Analytical Chemistry Seminar: Melissa Ugelow
Jointly sponsored by the Department of Chemistry and Biochemistry, CIRES, and the Environmental Program
Optical Properties of Titan Haze Analogs Using Photoacoustic and Cavity Ring-Down Spectroscopy
Melissa S. Ugelow 3rd Year Graduate Student
The organic haze that surrounds Saturn's moon Titan is formed through the photolysis and electron initiated dissociation of methane and nitrogen. Both the chemical pathways leading to the haze formation and the resulting haze optical properties are still highly uncertain. Here we examine the optical properties of simulated haze aerosol to better understand its scattering and absorption properties, and the impact of haze on Titan's radiative balance. To determine the complex refractive index of haze particles, we combine two spectroscopic techniques, one that measures absorption and one that measures extinction: photoacoustic spectroscopy coupled with cavity ring-down spectroscopy (PASCaRD).

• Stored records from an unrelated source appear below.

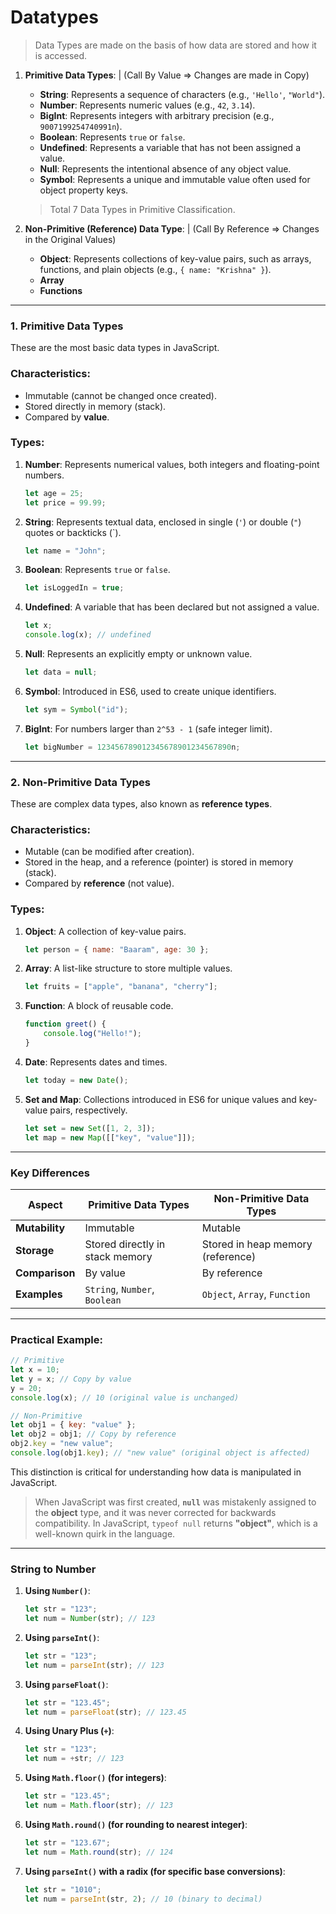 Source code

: # Datatypes
> Data Types are made on the basis of how data are stored and how it is accessed.
> 
1. **Primitive Data Types**: | (Call By Value ⇒ Changes are made in Copy)
    - **String**: Represents a sequence of characters (e.g., `'Hello'`, `"World"`).
    - **Number**: Represents numeric values (e.g., `42`, `3.14`).
    - **BigInt**: Represents integers with arbitrary precision (e.g., `9007199254740991n`).
    - **Boolean**: Represents `true` or `false`.
    - **Undefined**: Represents a variable that has not been assigned a value.
    - **Null**: Represents the intentional absence of any object value.
    - **Symbol**: Represents a unique and immutable value often used for object property keys.
    
    > Total 7 Data Types in Primitive Classification.
    > 
2. **Non-Primitive (Reference) Data Type**: | (Call By Reference ⇒ Changes in the Original Values)
    - **Object**: Represents collections of key-value pairs, such as arrays, functions, and plain objects (e.g., `{ name: "Krishna" }`).
    - **Array**
    - **Functions**

---

### **1. Primitive Data Types**

These are the most basic data types in JavaScript.

### Characteristics:

- Immutable (cannot be changed once created).
- Stored directly in memory (stack).
- Compared by **value**.

### Types:

1. **Number**: Represents numerical values, both integers and floating-point numbers.
    
    ```js
    let age = 25;
    let price = 99.99;
    
    ```
    

1. **String**: Represents textual data, enclosed in single (`'`) or double (`"`) quotes or backticks (`).
    
    ```js
    let name = "John";
    
    ```
    
2. **Boolean**: Represents `true` or `false`.
    
    ```js
    let isLoggedIn = true;
    
    ```
    
3. **Undefined**: A variable that has been declared but not assigned a value.
    
    ```js
    let x;
    console.log(x); // undefined
    
    ```
    
4. **Null**: Represents an explicitly empty or unknown value.
    
    ```js
    let data = null;
    
    ```
    
5. **Symbol**: Introduced in ES6, used to create unique identifiers.
    
    ```js
    let sym = Symbol("id");
    
    ```
    
6. **BigInt**: For numbers larger than `2^53 - 1` (safe integer limit).
    
    ```js
    let bigNumber = 123456789012345678901234567890n;
    
    ```
    

---

### **2. Non-Primitive Data Types**

These are complex data types, also known as **reference types**.

### Characteristics:

- Mutable (can be modified after creation).
- Stored in the heap, and a reference (pointer) is stored in memory (stack).
- Compared by **reference** (not value).

### Types:

1. **Object**: A collection of key-value pairs.
    
    ```js
    let person = { name: "Baaram", age: 30 };
    
    ```
    
2. **Array**: A list-like structure to store multiple values.
    
    ```js
    let fruits = ["apple", "banana", "cherry"];
    
    ```
    
3. **Function**: A block of reusable code.
    
    ```js
    function greet() {
        console.log("Hello!");
    }
    ```
    
4. **Date**: Represents dates and times.
    
    ```js
    let today = new Date();
    ```
    
5. **Set and Map**: Collections introduced in ES6 for unique values and key-value pairs, respectively.
    
    ```js
    let set = new Set([1, 2, 3]);
    let map = new Map([["key", "value"]]);
    ```
    

---

### **Key Differences**

| **Aspect** | **Primitive Data Types** | **Non-Primitive Data Types** |
| --- | --- | --- |
| **Mutability** | Immutable | Mutable |
| **Storage** | Stored directly in stack memory | Stored in heap memory (reference) |
| **Comparison** | By value | By reference |
| **Examples** | `String`, `Number`, `Boolean` | `Object`, `Array`, `Function` |

---

### Practical Example:

```jsx
// Primitive
let x = 10;
let y = x; // Copy by value
y = 20;
console.log(x); // 10 (original value is unchanged)

// Non-Primitive
let obj1 = { key: "value" };
let obj2 = obj1; // Copy by reference
obj2.key = "new value";
console.log(obj1.key); // "new value" (original object is affected)
```

This distinction is critical for understanding how data is manipulated in JavaScript.

> When JavaScript was first created, **`null`** was mistakenly assigned to the **object** type, and it was never corrected for backwards compatibility. In JavaScript, `typeof null` returns **"object"**, which is a well-known quirk in the language.
> 

---

### String to Number
1. **Using `Number()`**:
    
    ```jsx
    let str = "123";
    let num = Number(str); // 123
    ```
    
2. **Using `parseInt()`**:
    
    ```jsx
    let str = "123";
    let num = parseInt(str); // 123
    ```
    
3. **Using `parseFloat()`**:
    
    ```jsx
    let str = "123.45";
    let num = parseFloat(str); // 123.45
    ```
    
4. **Using Unary Plus (`+`)**:
    
    ```jsx
    let str = "123";
    let num = +str; // 123
    ```
    
5. **Using `Math.floor()` (for integers)**:
    
    ```jsx
    let str = "123.45";
    let num = Math.floor(str); // 123
    ```
    
6. **Using `Math.round()` (for rounding to nearest integer)**:
    
    ```jsx
    let str = "123.67";
    let num = Math.round(str); // 124
    ```
    
7. **Using `parseInt()` with a radix (for specific base conversions)**:
    ```js
    let str = "1010";
    let num = parseInt(str, 2); // 10 (binary to decimal)
    ```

This technique provides the benefit of a high precision determination of the imaginary component of the refractive index (k), along with the highly sensitive determination of the real component of the refractive index (n) in a flow system set up. The Titan aerosol analogs studied are produced by two energy sources, UV excitation and spark discharge excitation. The refractive indices are determined at two wavelengths, 405 and 532 nm, using the PASCaRD system. I will present preliminary data on the complex refractive indices of laboratory generated Titan aerosol analogs at both wavelengths using both energy sources. The high precision values determined from this method should be useful for modelers and for data retrieval from spacecraft and remote sensing instruments.